Task brief: Return the lines below that contain "label".

The data:
● ● ● ●

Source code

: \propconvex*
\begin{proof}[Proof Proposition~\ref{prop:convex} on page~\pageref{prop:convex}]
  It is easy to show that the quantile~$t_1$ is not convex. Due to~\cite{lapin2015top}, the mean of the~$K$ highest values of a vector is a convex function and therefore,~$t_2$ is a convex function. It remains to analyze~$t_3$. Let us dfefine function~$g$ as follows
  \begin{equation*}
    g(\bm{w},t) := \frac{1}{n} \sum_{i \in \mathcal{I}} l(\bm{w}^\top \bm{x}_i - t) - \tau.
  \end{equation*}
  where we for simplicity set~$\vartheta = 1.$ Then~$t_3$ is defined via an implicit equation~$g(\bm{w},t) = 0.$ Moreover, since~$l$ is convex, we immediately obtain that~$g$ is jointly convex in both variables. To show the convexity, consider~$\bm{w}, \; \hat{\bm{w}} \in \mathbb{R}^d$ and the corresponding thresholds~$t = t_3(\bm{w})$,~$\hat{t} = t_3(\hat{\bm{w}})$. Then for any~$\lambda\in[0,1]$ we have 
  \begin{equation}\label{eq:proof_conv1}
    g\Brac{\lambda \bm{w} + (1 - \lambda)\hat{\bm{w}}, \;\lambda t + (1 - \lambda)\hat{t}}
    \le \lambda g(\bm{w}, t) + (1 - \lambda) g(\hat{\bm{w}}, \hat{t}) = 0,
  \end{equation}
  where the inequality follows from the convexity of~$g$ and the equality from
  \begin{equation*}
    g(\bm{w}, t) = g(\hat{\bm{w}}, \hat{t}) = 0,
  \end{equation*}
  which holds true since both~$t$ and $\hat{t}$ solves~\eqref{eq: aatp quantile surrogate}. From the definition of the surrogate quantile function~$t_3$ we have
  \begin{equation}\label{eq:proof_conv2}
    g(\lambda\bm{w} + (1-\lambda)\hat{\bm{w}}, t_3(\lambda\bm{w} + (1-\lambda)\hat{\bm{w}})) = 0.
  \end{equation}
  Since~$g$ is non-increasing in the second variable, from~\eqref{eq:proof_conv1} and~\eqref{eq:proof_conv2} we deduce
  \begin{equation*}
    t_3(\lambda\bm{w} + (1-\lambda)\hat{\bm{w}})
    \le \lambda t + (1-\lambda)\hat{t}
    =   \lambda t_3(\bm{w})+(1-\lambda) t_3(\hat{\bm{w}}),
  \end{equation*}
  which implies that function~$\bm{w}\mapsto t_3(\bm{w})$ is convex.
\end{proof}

● ● ● ●

Answer to this task:
  \begin{equation}\label{eq:proof_conv1}
  \begin{equation}\label{eq:proof_conv2}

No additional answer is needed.